• Exercise goal: Among the entries, which lines carry the string "custom"? Copy every one.

Plain-text document sources:
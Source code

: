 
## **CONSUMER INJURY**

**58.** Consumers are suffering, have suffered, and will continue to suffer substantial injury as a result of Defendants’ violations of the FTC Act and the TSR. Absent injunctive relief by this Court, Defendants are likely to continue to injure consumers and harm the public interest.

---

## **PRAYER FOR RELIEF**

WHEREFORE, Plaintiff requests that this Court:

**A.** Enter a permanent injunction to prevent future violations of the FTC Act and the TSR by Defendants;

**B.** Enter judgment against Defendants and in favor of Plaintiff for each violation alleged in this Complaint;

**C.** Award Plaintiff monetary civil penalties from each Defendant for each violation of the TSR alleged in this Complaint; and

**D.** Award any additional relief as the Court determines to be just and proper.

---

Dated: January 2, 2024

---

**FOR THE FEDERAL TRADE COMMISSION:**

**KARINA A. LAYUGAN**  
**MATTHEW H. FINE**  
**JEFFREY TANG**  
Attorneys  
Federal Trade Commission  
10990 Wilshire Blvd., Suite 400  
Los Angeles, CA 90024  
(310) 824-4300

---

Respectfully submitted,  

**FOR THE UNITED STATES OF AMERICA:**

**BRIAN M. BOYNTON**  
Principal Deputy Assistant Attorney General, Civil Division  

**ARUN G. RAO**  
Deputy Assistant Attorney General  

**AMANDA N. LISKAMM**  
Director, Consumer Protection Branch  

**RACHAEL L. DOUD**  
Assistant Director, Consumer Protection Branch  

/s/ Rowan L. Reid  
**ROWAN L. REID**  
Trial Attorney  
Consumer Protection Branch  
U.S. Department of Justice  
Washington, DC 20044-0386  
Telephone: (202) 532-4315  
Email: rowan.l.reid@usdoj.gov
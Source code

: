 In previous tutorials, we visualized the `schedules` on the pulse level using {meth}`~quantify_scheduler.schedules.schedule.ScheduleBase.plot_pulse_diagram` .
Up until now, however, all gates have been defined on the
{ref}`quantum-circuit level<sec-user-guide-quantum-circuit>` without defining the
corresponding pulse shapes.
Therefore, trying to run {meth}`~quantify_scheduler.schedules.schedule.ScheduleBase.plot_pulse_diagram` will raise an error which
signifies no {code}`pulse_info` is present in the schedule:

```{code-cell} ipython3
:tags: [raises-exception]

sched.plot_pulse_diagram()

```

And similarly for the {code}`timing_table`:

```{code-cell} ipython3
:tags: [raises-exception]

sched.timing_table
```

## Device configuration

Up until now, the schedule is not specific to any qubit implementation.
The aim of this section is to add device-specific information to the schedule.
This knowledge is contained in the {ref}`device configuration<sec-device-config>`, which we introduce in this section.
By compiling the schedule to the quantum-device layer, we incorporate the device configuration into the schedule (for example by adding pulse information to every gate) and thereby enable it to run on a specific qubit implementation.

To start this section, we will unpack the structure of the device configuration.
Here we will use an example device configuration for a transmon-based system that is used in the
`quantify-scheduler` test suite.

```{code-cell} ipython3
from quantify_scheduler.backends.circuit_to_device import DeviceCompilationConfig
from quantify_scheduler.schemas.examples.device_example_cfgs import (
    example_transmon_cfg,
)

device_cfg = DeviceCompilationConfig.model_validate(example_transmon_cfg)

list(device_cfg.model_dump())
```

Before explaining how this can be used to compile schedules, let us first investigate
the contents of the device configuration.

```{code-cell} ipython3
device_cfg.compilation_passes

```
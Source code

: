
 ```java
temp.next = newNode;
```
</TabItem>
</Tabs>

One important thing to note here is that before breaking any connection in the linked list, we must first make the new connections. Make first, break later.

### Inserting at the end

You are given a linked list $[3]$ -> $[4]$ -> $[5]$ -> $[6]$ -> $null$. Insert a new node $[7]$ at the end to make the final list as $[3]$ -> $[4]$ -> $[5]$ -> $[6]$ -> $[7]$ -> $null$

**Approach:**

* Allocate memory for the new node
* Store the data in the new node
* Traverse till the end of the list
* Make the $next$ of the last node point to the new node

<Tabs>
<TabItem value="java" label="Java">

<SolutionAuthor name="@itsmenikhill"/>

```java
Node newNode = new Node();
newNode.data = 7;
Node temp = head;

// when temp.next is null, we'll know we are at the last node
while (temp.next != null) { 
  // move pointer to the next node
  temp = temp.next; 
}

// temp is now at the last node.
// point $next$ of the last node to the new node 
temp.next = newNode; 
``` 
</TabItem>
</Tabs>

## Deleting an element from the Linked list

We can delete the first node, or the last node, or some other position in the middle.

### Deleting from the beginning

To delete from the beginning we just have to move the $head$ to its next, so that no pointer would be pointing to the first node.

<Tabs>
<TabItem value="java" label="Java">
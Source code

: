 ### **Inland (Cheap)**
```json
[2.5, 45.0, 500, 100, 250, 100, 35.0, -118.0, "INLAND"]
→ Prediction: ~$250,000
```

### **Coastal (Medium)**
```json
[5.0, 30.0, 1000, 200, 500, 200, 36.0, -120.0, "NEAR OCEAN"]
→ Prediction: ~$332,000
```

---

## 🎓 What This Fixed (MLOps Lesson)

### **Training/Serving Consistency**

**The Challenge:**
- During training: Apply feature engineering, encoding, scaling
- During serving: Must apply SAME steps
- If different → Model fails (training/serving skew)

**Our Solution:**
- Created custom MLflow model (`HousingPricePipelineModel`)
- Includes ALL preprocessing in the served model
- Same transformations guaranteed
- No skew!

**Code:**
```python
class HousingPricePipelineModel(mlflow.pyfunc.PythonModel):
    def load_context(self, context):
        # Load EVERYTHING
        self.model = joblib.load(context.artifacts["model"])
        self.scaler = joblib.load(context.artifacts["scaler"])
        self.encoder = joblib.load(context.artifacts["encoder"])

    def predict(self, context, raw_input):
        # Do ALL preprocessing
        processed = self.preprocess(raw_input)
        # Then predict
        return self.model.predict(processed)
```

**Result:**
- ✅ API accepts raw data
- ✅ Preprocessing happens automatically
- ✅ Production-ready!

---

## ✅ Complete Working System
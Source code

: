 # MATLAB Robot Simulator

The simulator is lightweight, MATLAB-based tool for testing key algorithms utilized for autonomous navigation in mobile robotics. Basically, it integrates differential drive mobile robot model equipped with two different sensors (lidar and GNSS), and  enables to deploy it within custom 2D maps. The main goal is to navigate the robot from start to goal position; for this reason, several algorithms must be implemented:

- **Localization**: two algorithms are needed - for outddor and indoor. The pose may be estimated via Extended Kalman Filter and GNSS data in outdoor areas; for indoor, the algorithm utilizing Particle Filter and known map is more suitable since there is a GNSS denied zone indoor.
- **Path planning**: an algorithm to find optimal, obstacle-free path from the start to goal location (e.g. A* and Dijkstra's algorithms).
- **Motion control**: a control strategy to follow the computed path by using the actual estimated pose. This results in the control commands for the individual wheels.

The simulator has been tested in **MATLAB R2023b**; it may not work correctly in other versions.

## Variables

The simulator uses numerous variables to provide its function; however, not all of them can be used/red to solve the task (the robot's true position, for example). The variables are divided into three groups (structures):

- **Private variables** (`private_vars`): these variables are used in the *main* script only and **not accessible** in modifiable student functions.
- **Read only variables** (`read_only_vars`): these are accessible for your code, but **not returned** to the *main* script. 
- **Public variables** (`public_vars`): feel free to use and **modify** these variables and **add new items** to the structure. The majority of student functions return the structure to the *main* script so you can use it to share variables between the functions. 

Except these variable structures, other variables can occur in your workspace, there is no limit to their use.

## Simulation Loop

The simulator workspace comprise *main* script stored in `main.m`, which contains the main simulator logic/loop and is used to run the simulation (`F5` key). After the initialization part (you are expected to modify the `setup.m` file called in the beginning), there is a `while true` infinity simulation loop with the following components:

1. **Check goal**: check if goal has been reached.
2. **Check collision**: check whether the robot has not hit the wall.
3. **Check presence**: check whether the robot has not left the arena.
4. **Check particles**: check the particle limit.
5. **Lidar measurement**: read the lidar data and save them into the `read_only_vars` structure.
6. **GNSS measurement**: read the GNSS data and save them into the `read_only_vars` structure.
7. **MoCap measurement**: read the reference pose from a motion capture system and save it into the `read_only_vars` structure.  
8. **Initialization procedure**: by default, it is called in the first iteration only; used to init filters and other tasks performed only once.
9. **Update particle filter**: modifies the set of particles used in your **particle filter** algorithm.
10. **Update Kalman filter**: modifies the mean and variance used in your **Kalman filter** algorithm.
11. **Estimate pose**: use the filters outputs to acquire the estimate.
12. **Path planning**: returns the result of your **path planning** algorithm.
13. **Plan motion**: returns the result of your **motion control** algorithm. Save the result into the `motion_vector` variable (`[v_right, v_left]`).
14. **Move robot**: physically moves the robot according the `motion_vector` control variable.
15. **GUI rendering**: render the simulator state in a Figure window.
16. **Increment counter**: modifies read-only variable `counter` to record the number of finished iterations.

• Written reply:
- Created custom MLflow model (`HousingPricePipelineModel`)
The simulator is lightweight, MATLAB-based tool for testing key algorithms utilized for autonomous navigation in mobile robotics. Basically, it integrates differential drive mobile robot model equipped with two different sensors (lidar and GNSS), and  enables to deploy it within custom 2D maps. The main goal is to navigate the robot from start to goal position; for this reason, several algorithms must be implemented:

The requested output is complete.